## How to complete this task
From the records below, take each line where the string "snippets" shows up and copy it.

[Source texts of formatted documents]
○ ○ ○ ○ ○ ○ ○

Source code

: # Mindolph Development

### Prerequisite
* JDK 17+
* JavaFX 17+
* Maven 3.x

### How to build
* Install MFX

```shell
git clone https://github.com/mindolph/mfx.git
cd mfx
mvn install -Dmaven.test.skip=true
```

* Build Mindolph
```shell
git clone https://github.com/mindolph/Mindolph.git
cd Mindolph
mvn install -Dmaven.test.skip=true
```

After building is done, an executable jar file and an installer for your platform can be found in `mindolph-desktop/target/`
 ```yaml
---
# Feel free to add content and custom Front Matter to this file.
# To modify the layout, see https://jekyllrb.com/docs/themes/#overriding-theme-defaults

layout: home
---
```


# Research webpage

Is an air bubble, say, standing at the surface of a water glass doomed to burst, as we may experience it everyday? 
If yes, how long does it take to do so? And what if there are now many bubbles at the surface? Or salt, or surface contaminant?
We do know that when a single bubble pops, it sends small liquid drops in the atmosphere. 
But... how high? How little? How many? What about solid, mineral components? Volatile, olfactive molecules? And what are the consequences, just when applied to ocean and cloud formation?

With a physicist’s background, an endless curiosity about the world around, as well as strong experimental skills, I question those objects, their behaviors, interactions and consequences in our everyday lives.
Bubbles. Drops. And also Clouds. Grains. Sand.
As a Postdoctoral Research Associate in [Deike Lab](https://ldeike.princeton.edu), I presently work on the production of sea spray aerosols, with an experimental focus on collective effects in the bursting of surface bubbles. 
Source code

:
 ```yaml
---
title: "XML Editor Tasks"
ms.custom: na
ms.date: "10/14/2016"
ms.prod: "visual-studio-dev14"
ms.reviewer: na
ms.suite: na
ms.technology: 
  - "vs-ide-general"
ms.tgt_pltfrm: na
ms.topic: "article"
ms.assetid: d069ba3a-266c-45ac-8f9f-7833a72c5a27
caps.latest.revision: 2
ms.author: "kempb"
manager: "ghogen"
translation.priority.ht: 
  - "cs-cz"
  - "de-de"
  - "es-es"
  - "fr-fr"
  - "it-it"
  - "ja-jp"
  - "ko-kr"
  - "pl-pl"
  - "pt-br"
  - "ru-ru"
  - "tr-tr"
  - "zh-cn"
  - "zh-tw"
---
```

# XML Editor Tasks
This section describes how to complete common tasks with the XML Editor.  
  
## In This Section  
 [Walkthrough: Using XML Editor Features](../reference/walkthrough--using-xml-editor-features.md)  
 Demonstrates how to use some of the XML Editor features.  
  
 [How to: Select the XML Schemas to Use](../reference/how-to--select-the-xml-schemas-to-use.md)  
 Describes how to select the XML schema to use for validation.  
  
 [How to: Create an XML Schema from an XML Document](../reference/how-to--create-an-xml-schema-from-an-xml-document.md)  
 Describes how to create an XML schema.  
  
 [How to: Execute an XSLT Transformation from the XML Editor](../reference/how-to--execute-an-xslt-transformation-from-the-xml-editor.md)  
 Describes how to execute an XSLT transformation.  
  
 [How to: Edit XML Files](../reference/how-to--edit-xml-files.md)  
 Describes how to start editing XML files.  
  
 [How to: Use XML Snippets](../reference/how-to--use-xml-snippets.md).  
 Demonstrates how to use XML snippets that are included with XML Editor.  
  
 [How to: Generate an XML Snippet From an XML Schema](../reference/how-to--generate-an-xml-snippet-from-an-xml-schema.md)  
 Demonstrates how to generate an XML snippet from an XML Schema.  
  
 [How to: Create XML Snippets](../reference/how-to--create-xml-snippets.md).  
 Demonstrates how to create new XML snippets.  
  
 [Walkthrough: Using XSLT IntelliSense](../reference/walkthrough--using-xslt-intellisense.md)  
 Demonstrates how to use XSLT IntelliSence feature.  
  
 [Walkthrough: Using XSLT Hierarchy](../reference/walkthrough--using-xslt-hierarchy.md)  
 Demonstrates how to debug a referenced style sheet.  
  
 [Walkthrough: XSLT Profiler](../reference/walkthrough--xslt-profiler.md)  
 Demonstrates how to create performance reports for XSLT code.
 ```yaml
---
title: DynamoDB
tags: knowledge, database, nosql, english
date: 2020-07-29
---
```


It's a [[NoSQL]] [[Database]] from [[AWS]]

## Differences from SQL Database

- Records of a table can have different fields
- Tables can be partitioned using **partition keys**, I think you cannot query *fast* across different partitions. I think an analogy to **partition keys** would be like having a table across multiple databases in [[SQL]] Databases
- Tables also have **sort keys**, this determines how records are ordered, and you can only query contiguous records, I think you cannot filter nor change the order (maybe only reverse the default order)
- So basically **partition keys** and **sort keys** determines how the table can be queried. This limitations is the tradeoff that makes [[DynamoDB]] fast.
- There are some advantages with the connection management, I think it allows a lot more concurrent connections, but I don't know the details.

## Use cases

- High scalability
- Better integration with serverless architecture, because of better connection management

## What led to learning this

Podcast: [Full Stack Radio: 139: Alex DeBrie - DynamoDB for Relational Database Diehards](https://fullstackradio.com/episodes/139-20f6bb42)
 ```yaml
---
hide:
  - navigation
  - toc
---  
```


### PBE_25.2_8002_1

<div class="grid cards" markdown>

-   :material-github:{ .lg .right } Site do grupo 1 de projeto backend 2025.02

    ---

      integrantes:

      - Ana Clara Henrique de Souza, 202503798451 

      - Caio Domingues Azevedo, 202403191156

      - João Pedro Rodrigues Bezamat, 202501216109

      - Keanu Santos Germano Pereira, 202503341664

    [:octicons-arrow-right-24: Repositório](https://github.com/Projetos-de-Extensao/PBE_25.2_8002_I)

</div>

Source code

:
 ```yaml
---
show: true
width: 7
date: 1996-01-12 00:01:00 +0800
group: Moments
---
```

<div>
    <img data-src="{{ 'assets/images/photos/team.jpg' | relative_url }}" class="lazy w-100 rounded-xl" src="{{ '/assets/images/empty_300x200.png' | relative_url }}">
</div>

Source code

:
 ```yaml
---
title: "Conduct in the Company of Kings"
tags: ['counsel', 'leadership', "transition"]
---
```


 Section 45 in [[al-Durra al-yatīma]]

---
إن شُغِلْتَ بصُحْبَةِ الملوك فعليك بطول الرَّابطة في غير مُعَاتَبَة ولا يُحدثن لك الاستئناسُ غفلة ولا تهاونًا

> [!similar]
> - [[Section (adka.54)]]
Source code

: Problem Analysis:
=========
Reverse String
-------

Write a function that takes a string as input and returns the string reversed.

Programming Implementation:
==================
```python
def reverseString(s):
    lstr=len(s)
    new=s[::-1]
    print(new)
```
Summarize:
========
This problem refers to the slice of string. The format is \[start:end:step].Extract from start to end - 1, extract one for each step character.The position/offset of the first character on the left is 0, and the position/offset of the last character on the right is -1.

○ ○ ○ ○ ○ ○ ○

## Result
 [How to: Use XML Snippets](../reference/how-to--use-xml-snippets.md).  
 Demonstrates how to use XML snippets that are included with XML Editor.  
 [How to: Create XML Snippets](../reference/how-to--create-xml-snippets.md).  
 Demonstrates how to create new XML snippets.  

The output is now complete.